NHS East of England said it was working hard with dental practices to improve access to services.
Mr McCance said he had growing concerns regarding children with cavities.
“In some instances, we’re finding it’s the first time kids have seen a dentist – and they’re five or six years of age – when we should be seeing children from six months when their first tooth comes in,” he said.
“Some, more worryingly, have never seen a toothbrush.
“I did a visit and some were seeing one for the first time at six years of age.”
The voluntary scheme, called Happy Smiles Club, is free for schools and has been run by staff at John G Plummer dentists in Norwich since March last year.

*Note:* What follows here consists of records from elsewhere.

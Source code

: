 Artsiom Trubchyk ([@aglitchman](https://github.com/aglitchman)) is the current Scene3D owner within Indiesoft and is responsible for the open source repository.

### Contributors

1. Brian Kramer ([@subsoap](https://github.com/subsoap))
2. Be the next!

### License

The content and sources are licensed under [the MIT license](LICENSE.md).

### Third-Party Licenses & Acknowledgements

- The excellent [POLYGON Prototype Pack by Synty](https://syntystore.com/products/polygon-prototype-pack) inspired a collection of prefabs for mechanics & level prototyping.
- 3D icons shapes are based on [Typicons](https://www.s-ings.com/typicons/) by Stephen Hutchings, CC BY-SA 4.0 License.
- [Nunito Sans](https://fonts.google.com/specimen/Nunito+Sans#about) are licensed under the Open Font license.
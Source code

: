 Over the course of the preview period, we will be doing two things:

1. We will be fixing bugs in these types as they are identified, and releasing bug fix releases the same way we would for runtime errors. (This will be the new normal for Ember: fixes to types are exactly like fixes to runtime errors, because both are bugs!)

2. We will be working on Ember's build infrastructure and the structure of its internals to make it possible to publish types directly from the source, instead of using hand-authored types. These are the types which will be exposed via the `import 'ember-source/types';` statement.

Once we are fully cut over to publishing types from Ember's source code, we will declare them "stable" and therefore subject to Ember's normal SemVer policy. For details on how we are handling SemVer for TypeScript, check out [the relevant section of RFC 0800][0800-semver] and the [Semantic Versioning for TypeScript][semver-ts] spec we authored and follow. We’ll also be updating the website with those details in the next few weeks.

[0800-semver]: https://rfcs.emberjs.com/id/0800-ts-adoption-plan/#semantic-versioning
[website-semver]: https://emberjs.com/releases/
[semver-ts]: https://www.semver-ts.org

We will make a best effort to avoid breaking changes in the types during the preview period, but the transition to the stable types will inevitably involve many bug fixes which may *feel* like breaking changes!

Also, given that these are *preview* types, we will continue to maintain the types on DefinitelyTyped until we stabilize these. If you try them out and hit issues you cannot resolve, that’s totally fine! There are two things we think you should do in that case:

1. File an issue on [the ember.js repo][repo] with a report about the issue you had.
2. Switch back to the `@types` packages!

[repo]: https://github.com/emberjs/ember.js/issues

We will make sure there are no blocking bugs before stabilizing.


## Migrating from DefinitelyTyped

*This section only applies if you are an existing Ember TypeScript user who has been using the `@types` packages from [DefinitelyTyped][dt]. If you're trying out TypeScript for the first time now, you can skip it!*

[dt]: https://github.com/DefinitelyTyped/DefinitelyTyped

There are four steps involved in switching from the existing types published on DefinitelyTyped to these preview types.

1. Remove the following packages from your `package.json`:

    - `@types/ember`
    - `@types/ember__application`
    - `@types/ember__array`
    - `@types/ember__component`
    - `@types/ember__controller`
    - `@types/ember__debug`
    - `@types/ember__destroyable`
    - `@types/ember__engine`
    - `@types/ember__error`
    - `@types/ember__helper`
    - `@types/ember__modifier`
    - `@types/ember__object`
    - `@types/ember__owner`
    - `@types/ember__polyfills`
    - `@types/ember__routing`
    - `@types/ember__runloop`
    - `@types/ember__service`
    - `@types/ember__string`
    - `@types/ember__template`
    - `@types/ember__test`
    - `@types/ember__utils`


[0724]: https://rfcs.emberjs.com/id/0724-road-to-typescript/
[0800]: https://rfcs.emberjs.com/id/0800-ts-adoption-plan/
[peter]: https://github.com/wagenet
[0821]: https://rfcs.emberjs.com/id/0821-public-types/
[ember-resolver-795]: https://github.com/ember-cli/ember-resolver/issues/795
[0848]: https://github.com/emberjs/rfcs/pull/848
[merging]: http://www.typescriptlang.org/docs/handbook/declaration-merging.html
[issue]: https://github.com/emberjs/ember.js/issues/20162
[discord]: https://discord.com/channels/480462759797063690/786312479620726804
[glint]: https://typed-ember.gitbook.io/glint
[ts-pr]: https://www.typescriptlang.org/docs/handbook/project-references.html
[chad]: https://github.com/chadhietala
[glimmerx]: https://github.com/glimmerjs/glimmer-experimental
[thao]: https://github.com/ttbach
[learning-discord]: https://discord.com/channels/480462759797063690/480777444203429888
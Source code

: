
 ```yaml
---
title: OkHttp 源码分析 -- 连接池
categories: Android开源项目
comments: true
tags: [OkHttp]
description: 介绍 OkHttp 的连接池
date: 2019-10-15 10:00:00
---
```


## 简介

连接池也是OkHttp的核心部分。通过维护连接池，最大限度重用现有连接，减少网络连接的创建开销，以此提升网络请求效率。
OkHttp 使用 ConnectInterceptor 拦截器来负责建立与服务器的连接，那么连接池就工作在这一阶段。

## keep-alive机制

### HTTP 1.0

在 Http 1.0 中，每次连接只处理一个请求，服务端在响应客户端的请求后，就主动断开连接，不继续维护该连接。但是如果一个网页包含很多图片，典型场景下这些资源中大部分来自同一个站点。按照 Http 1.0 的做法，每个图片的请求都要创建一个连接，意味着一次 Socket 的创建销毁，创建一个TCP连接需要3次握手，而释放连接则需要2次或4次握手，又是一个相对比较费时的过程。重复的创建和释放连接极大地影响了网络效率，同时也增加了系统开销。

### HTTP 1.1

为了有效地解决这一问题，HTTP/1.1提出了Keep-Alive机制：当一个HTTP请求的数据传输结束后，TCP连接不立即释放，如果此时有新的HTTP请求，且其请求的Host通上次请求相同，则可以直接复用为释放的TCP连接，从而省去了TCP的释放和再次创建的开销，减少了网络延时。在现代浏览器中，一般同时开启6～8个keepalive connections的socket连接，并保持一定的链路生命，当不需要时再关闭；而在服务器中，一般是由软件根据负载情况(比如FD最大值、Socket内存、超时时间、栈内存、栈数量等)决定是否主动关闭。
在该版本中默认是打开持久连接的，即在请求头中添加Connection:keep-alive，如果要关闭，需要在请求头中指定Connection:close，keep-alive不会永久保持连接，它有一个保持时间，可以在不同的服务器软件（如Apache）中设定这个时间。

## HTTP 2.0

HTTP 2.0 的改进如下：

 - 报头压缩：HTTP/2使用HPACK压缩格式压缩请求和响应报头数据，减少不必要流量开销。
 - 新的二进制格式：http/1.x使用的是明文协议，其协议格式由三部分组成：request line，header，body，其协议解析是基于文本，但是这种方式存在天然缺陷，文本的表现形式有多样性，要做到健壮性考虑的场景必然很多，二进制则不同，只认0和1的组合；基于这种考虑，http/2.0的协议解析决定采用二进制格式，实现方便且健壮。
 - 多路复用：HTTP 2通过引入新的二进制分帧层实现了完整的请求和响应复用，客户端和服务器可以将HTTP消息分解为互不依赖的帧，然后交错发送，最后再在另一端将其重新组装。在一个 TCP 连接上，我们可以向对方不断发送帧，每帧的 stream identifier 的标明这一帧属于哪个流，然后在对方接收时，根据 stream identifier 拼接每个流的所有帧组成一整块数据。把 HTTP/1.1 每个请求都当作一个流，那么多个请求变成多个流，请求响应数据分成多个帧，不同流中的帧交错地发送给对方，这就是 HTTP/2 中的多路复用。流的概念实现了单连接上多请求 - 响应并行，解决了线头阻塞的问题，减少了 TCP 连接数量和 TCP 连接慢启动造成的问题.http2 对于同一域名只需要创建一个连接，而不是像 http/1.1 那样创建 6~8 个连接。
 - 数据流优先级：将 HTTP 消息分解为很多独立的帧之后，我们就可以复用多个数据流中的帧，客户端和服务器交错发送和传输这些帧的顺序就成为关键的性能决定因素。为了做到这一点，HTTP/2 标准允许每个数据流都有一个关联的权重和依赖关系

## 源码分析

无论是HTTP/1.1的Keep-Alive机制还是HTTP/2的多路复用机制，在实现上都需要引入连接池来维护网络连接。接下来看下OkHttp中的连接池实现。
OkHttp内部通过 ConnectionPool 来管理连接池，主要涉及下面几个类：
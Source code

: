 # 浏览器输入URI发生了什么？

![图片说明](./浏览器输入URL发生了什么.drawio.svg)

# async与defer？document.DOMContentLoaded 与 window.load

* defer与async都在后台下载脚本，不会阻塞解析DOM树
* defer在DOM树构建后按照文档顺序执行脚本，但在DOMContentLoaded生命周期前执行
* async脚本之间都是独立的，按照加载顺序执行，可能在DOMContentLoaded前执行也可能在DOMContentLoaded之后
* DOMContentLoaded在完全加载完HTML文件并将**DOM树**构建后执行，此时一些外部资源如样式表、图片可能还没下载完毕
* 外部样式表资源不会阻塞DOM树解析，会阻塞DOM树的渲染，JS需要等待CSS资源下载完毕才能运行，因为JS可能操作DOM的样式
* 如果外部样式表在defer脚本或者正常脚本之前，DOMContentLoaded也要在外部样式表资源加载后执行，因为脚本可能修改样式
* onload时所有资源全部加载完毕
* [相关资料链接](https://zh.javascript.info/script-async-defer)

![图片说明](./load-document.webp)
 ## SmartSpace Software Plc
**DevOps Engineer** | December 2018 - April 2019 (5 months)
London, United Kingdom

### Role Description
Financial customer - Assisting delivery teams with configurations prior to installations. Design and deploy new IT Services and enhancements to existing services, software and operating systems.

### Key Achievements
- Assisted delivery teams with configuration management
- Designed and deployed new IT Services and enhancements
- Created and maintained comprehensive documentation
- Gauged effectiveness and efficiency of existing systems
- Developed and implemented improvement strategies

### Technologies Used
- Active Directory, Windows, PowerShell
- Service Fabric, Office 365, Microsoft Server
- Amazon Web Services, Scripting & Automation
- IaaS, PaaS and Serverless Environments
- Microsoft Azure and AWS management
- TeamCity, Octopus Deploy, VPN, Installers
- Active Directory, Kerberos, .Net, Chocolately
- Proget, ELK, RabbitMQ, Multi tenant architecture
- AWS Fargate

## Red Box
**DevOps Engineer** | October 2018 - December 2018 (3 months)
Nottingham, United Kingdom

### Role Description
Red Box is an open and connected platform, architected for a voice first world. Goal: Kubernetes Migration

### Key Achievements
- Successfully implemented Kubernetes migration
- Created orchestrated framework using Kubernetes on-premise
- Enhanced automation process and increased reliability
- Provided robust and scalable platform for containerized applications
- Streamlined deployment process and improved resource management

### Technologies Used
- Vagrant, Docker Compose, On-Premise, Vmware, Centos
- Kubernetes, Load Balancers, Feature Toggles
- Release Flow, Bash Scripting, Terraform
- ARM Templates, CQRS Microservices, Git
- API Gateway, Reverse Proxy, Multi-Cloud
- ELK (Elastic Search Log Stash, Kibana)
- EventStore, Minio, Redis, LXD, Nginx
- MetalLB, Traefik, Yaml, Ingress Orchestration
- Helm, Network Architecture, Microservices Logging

It is currently working with five schools, and sees a dentist and dental nurses visit pupils to educate them on dental health, and also give check-ups if needed.
At one school, the team found 88 children needed urgent dental treatment, while 82 out of 169 children were not registered with any dentist.
Volunteer and dental nurse Chloe Blake said at the surgery where she worked, they were constantly being asked if they could accept new patients.
“We did go through a stage when we were taking on patients – just children – but we just got inundated.”
Julia, who lives in Poringland, near Norwich, first heard her dental practice was closing in a news report.
She struggled to find another NHS dentist for her five-year-old children.